- _Your task_: From the material below, copy every line in which the word "保留所有权利" occurs.

- _Recorded information_:
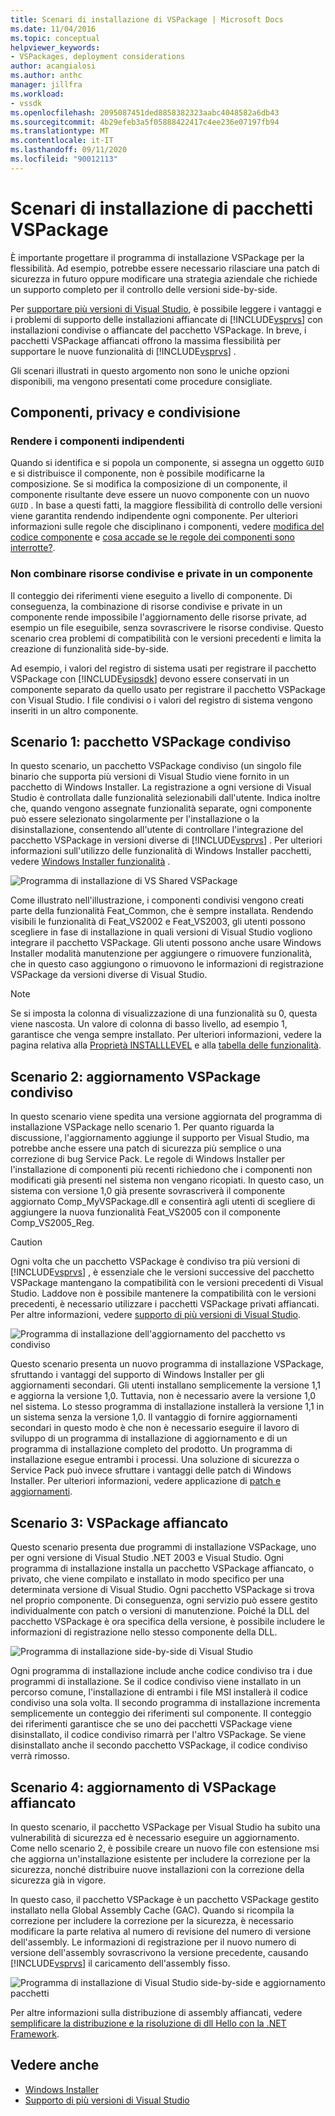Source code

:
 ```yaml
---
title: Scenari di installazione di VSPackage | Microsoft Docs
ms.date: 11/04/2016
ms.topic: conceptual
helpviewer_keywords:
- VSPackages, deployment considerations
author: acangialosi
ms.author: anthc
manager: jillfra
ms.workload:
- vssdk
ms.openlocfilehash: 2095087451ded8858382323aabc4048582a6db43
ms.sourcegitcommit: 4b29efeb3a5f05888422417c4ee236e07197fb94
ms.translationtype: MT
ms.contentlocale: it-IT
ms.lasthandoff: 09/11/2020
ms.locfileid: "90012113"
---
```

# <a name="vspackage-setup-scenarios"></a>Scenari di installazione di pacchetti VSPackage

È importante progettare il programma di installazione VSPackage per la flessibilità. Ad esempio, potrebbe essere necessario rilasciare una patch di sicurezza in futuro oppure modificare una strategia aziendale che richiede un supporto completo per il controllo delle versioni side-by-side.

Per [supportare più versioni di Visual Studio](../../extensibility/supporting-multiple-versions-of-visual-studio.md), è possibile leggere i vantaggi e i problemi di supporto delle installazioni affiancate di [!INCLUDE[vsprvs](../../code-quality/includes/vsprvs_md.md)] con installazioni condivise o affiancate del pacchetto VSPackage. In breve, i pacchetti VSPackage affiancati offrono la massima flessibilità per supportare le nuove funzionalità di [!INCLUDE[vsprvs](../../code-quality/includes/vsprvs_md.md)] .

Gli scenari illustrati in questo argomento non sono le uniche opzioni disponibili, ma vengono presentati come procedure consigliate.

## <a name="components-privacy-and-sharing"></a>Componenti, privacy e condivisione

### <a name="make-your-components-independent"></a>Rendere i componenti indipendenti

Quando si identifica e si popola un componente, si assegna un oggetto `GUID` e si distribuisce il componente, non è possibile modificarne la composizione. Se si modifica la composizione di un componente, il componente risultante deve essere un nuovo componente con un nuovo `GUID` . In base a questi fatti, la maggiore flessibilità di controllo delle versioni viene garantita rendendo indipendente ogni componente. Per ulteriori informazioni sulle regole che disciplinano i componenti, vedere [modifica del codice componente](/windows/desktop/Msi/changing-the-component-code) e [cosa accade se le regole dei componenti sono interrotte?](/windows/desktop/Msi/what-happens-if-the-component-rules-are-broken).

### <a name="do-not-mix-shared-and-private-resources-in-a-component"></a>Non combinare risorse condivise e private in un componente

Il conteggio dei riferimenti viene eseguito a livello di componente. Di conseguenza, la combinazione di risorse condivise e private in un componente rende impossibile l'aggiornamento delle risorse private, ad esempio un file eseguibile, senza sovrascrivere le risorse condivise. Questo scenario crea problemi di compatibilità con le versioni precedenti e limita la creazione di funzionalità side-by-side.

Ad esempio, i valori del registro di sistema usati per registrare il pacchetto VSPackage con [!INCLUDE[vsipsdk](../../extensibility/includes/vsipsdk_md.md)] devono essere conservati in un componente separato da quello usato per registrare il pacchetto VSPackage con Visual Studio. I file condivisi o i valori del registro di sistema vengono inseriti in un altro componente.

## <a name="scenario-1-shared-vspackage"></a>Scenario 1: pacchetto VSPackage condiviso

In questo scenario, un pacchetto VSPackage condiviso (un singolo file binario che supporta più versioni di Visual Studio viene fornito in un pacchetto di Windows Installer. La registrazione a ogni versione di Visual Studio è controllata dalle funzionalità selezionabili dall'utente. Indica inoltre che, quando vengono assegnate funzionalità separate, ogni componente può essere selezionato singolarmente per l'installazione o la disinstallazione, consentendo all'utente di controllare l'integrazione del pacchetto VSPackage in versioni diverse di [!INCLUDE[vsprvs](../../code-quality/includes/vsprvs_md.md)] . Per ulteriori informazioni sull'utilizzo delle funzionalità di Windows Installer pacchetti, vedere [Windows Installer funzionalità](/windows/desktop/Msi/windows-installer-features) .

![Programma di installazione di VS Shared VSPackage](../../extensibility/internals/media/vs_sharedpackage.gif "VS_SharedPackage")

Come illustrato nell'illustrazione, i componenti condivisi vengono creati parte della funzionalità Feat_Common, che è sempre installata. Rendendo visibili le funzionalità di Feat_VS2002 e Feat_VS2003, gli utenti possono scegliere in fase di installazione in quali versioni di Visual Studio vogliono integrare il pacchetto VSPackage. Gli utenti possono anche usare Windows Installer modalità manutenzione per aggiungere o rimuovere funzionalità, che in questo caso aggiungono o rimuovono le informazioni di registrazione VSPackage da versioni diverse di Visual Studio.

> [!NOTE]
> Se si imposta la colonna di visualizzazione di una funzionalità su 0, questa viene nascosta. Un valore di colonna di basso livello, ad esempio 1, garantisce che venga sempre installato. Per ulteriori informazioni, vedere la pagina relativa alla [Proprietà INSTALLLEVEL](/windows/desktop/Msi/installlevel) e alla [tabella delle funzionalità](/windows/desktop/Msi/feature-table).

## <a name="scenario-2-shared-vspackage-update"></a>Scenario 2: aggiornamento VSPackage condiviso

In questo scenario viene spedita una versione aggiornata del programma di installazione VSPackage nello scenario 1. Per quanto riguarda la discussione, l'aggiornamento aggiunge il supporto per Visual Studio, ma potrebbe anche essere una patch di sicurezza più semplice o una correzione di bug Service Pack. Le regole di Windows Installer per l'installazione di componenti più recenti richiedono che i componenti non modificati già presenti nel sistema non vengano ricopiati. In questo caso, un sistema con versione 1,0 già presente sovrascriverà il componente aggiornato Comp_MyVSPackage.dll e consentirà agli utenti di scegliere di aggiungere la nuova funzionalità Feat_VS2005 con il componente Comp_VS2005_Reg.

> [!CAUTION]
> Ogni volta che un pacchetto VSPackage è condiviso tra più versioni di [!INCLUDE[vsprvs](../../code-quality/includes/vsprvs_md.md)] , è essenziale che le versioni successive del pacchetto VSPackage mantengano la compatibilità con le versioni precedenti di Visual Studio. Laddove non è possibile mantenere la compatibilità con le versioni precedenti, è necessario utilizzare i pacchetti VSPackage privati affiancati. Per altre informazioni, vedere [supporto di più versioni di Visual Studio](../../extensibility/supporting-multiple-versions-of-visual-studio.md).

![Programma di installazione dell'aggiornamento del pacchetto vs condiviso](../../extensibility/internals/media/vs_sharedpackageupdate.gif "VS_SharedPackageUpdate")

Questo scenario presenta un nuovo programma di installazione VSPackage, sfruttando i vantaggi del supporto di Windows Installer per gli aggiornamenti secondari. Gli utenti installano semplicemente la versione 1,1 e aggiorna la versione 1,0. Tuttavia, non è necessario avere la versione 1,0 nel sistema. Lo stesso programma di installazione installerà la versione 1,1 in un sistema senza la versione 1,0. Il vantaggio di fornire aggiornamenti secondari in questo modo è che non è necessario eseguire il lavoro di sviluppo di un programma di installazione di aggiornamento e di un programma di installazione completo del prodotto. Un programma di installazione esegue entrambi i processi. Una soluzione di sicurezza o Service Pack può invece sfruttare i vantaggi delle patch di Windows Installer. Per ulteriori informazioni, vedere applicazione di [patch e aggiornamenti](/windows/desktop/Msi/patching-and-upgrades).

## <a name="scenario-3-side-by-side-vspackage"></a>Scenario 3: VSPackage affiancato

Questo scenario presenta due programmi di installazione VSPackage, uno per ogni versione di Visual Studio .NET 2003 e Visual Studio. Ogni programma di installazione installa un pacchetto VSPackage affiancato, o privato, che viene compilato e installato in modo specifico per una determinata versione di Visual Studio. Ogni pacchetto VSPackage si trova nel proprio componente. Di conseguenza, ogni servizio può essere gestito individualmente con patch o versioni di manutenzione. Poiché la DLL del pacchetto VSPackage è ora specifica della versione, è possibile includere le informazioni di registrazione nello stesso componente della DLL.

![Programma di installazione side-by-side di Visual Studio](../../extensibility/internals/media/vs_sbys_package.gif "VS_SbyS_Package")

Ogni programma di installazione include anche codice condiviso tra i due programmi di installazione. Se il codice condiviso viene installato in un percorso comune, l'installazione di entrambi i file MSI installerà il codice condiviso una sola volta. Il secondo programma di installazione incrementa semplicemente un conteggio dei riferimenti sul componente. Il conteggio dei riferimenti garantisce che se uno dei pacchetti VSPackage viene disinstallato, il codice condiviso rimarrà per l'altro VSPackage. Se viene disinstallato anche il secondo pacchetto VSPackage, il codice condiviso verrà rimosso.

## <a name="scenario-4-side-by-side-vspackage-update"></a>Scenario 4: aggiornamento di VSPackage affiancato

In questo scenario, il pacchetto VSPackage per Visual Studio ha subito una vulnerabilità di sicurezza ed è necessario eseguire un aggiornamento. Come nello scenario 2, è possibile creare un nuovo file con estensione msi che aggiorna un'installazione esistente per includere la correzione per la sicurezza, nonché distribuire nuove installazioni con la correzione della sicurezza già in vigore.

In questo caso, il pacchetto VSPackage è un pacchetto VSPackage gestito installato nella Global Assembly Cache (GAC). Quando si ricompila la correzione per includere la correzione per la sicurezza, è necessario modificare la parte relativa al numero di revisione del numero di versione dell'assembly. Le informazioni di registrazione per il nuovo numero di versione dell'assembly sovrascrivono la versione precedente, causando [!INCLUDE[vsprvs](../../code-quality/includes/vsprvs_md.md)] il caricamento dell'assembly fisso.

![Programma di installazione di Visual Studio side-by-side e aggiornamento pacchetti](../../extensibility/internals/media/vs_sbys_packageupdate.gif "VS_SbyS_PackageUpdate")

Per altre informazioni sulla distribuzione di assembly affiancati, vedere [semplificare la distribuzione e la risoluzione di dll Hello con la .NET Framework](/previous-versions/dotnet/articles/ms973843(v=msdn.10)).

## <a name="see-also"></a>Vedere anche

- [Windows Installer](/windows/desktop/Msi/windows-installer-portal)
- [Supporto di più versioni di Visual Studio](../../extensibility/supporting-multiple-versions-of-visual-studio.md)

* * *

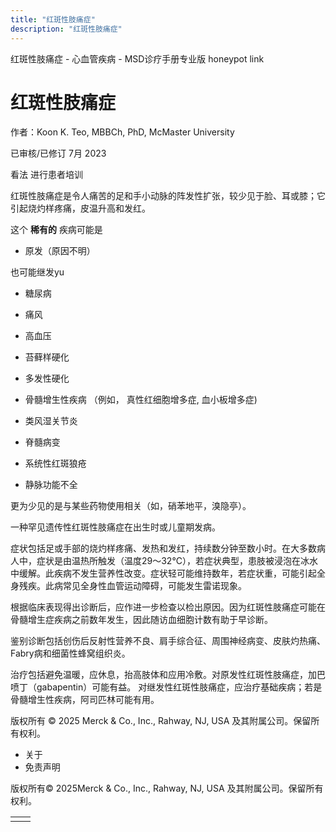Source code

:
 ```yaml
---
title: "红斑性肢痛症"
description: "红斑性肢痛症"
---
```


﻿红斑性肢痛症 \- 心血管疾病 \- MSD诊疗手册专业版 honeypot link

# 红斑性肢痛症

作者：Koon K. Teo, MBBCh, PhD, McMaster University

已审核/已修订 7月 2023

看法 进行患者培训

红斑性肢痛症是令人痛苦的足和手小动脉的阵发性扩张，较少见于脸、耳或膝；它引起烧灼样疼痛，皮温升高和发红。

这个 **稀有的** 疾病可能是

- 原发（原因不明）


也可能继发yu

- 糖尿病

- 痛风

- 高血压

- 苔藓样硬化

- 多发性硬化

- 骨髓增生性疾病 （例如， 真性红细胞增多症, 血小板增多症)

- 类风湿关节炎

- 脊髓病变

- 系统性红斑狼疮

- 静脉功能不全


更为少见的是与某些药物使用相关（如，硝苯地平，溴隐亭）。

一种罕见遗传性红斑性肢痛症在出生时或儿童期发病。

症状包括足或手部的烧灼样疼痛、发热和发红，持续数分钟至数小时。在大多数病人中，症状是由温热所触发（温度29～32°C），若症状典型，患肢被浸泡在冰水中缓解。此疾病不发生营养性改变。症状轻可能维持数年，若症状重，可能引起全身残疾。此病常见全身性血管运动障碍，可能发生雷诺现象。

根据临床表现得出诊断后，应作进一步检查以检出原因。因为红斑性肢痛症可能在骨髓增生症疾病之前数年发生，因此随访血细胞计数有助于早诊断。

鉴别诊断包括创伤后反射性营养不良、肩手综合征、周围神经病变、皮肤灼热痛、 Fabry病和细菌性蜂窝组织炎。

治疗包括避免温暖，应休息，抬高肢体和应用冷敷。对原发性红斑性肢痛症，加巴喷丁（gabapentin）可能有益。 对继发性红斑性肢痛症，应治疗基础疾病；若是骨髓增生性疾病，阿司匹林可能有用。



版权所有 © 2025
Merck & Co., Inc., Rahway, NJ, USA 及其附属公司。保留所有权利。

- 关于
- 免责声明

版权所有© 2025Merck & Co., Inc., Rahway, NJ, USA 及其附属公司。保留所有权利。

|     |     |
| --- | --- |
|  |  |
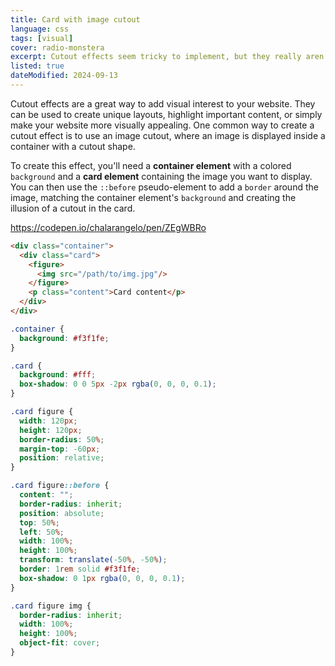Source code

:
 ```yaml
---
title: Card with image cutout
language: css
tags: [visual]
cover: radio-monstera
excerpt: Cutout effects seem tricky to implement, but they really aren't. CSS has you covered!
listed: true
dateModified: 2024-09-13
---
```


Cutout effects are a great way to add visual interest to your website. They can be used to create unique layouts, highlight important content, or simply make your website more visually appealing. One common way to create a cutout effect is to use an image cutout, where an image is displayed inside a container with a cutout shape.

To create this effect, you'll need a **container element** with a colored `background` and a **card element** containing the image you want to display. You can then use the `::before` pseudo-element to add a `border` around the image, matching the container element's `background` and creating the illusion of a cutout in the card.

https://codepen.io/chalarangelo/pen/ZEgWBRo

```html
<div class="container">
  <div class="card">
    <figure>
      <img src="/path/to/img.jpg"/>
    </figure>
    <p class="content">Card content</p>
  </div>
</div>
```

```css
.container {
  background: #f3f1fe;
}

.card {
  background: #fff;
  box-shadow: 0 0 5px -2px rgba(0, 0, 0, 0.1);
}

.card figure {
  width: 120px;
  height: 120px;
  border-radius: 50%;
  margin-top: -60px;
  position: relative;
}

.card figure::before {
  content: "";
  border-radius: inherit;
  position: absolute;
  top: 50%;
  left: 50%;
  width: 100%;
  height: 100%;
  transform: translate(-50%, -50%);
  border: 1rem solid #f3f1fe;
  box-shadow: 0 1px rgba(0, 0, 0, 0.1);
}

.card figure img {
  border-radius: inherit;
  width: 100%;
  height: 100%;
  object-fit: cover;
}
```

==

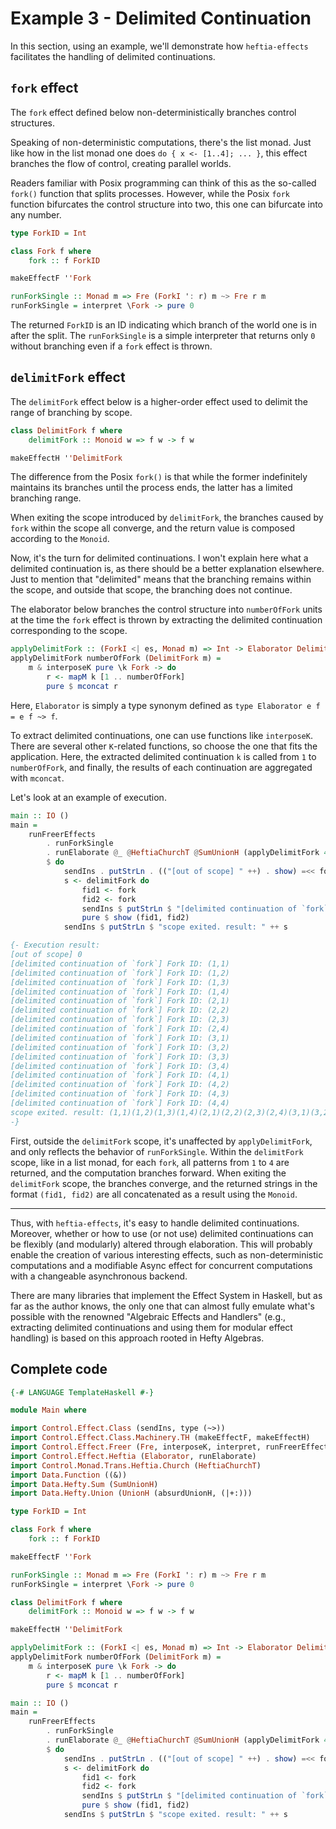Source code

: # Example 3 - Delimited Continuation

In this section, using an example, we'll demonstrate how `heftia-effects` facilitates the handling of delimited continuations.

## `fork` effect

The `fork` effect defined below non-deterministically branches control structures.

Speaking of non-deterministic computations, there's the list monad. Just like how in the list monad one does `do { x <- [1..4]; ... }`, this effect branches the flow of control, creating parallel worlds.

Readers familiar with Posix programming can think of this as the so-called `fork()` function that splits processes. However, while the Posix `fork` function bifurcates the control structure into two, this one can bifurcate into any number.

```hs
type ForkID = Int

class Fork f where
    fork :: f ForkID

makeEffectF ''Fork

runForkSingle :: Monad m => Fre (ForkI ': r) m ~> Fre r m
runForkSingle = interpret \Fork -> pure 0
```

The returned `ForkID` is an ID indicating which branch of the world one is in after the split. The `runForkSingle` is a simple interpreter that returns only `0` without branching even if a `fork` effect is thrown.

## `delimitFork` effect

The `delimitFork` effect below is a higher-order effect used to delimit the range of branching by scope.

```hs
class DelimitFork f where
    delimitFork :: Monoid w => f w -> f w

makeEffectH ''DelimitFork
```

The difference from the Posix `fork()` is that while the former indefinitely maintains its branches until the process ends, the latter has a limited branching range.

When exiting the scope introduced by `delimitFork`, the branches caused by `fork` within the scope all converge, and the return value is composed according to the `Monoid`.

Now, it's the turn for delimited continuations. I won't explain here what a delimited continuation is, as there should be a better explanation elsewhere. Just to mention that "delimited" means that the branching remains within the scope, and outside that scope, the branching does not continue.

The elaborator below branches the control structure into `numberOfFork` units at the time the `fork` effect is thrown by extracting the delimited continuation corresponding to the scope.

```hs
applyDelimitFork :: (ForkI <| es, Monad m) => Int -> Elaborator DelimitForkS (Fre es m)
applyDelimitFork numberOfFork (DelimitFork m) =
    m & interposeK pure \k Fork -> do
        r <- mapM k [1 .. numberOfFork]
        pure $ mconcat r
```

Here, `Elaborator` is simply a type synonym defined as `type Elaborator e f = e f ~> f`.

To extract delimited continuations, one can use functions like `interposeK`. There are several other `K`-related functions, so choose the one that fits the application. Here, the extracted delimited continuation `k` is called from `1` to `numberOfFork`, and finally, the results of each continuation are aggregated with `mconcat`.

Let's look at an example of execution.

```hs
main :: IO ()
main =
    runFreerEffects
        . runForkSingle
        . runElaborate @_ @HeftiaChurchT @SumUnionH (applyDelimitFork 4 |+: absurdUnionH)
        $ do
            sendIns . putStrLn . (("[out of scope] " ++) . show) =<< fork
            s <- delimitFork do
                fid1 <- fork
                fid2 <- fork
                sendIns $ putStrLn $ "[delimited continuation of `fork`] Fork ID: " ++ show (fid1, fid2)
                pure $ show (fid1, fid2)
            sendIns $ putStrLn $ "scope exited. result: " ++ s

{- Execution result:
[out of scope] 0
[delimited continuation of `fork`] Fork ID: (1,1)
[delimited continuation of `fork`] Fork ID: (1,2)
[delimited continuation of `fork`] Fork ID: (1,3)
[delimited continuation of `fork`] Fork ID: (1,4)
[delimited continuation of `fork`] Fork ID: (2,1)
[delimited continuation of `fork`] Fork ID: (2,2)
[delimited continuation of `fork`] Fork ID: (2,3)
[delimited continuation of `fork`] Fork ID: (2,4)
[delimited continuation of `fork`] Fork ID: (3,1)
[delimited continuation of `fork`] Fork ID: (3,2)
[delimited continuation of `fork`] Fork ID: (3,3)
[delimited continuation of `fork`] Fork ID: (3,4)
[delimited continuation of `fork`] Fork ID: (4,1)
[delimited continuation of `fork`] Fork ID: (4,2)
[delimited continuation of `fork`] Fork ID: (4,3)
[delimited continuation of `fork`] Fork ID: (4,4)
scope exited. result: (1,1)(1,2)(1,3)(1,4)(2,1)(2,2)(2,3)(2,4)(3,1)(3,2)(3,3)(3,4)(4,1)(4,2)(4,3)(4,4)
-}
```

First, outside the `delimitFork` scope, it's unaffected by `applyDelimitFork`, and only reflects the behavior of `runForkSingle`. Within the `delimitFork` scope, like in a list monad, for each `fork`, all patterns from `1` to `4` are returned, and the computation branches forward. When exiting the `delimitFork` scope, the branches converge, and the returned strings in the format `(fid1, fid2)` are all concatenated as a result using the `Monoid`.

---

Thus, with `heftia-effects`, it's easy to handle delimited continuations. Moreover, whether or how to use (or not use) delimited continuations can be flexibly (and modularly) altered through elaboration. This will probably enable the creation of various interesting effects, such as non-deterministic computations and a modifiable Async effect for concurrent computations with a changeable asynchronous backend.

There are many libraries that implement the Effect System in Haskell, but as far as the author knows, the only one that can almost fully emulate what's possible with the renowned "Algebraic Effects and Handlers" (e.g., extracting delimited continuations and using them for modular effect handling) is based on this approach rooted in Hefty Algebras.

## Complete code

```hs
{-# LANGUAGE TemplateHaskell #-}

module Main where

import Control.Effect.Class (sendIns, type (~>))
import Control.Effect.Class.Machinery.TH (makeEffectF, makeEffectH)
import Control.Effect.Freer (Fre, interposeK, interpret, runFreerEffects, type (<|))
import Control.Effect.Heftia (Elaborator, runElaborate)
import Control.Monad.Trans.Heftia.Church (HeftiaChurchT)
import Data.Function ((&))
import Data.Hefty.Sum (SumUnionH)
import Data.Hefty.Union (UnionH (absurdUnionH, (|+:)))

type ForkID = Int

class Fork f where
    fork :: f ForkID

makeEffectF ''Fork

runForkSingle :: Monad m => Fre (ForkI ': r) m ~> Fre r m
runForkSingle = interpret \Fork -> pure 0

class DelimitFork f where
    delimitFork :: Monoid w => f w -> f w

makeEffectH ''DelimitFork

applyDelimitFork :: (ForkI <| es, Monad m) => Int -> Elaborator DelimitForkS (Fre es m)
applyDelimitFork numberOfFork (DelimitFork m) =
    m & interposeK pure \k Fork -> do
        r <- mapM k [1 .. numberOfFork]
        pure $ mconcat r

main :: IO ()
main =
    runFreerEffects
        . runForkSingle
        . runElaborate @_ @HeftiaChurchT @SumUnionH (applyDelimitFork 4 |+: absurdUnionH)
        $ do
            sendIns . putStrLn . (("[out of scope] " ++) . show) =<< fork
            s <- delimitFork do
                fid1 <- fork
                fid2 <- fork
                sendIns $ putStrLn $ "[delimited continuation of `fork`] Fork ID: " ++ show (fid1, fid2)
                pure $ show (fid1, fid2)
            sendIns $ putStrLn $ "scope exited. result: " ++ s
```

- _Completed exercise_:
Merck & Co., Inc., Rahway, NJ, USA 及其附属公司。保留所有权利。
版权所有© 2025Merck & Co., Inc., Rahway, NJ, USA 及其附属公司。保留所有权利。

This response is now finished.